Alternatives Ergebnispapier zum Dialogforum
In Verantwortung gegenüber unserer Stadt und unseren Mitbürgern empfehlen wir, die Bürgerinitiative "Darmstadt Ohne Nordostumgehung" den Stadtverordneten bei ihrer erneuten Entscheidung über den Bebauungsplan N59 (NordOstUmgehung NOU) Folgendes zu bedenken:
- 575 Mio. € Schulden, 40 Mio. € jährliche Zinslast, 175 Mio. € Verbindlichkeiten und ein Sanierungsstau von 270 Mio. € für Schulen, Straßen, Schwimmbäder etc.. Angesichts dieser Finanzlage wäre für eine Beteiligung der Stadt Darmstadt an der NOU in Höhe von geschätzten 41 – 56 Mio. € (was nach Erfahrungen mit anderen Planungen höchstwahrscheinlich deutlich übertroffen wird) ein eindeutiger und großer Nutzen erforderlich, der diese immensen Kosten rechtfertigen würde. Diesen Nutzen gibt es nicht!
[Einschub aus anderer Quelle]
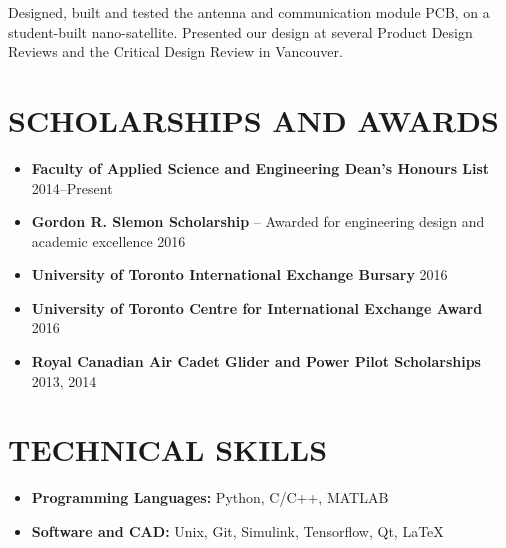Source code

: \documentclass{ResumeTemplate}
\begin{document}
	\workitemstwo
	{Designed, built and tested the antenna and communication module PCB, on a student-built nano-satellite.}
	{Presented our design at several Product Design Reviews and the Critical Design Review in Vancouver.}

	
	\section{SCHOLARSHIPS AND AWARDS}	
	\begin{itemize}[noitemsep, leftmargin=*]
		\item \textbf{Faculty of Applied Science and Engineering Dean's Honours List} \hfill 2014--Present
		\item \textbf{Gordon R. Slemon Scholarship} -- Awarded for engineering design and academic excellence \hfill 2016
		\item \textbf{University of Toronto International Exchange Bursary} \hfill 2016
		\item \textbf{University of Toronto Centre for International Exchange Award} \hfill 2016
		\item \textbf{Royal Canadian Air Cadet Glider and Power Pilot Scholarships} \hfill 2013, 2014\vspace*{-\baselineskip}
	\end{itemize}
	
	\section{TECHNICAL SKILLS}
	\raggedright
	\begin{itemize}[noitemsep, leftmargin=*]
		\item \textbf{Programming Languages:} Python, C/C++,  MATLAB \\
		\item \textbf{Software and CAD:} Unix, Git, Simulink, Tensorflow, Qt, LaTeX\vspace*{-\baselineskip}
	\end{itemize}
\end{document}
- Die 5-Jahres-Zählungen der Hessischen Straßenverwaltung weisen aus, dass der nach Darmstadt strömende Kfz-Verkehr seit 1995 nicht zu-, sondern abgenommen hat.
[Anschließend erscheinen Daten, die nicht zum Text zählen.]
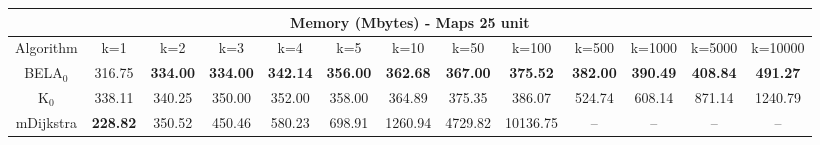 \begin{tabular}{c|cccccccccccc}\toprule
\multicolumn{13}{c}{Memory (Mbytes) - Maps 25 unit}\\ \midrule
Algorithm & k=1 & k=2 & k=3 & k=4 & k=5 & k=10 & k=50 & k=100 & k=500 & k=1000 & k=5000 & k=10000 \\ \midrule
BELA$_0$ & 316.75 & \textbf{334.00} & \textbf{334.00} & \textbf{342.14} & \textbf{356.00} & \textbf{362.68} & \textbf{367.00} & \textbf{375.52} & \textbf{382.00} & \textbf{390.49} & \textbf{408.84} & \textbf{491.27} \\
K$_0$ & 338.11 & 340.25 & 350.00 & 352.00 & 358.00 & 364.89 & 375.35 & 386.07 & 524.74 & 608.14 & 871.14 & 1240.79 \\
mDijkstra & \textbf{228.82} & 350.52 & 450.46 & 580.23 & 698.91 & 1260.94 & 4729.82 & 10136.75 & -- & -- & -- & -- \\ \bottomrule 
\end{tabular}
- Die Entlastung der Innenstadt durch LKW würde nicht, wie bisher seitens des Baudezernenten dargestellt, 70%, sondern allenfalls 35% betragen, wie die genaue Analyse der zugrunde liegenden städtischen Befragung von LKW-Fahrern vom April 2006 zeigt.
- Die NOU würde zusätzlichen Verkehr erzeugen. Fachleute sprechen von mindestens 10% induziertem Verkehr, also Fahrten, die ohne NOU nicht zurückgelegt würden. Diese Verkehre sind in der Prognose nicht berücksichtigt. Zusätzlich käme es zu Verkehrsverlagerungen von Fahrzeugen, die bisher andere Strecken gefahren sind und von Personen, die bisher Bus, Bahn oder Fahrrad benutzt haben. Die Attraktivität des als Alternative bestehenden ÖPNV würde gemindert, da durch die NOU und die durch sie erzeugte Verkehrszunahme sowie den Wegfall von Ampelvorrangschaltungen längere Fahrtzeiten der Regionalbusse entstehen.
- Nur der Straßenzug Fiedlerweg / Spessart- und Rhönring würde durch die NOU wahrnehmbar entlastet. Mit preiswerteren und schneller wirkenden Maßnahmen wie Tempo 30 würden aber, was z.B. den Lärm betrifft, die gleichen Entlastungsfolgen erzielt werden können. Eine merkliche Entlastung anderer Straßen fände nicht statt. Ein Rückbau innerstädtischer Straßenflächen zugunsten der nicht-motorisierten Mobilität kann dagegen einen Beitrag leisten. Wirksam entlastet werden können das Straßennetz und die Anwohner nur durch Verkehrsverminderung statt Verkehrsverlagerung.
- Anwohner des Edelsteinviertels und des Bereichs Ostbahnhof müssten mit einer Zunahme der Belastungen um ca. 60 % rechnen. Im Wohngebiet südlich des Nordbahnhofs wäre nach den bisherigen Prognosen sogar von einer Verkehrszunahme von ca. 125 % auszugehen.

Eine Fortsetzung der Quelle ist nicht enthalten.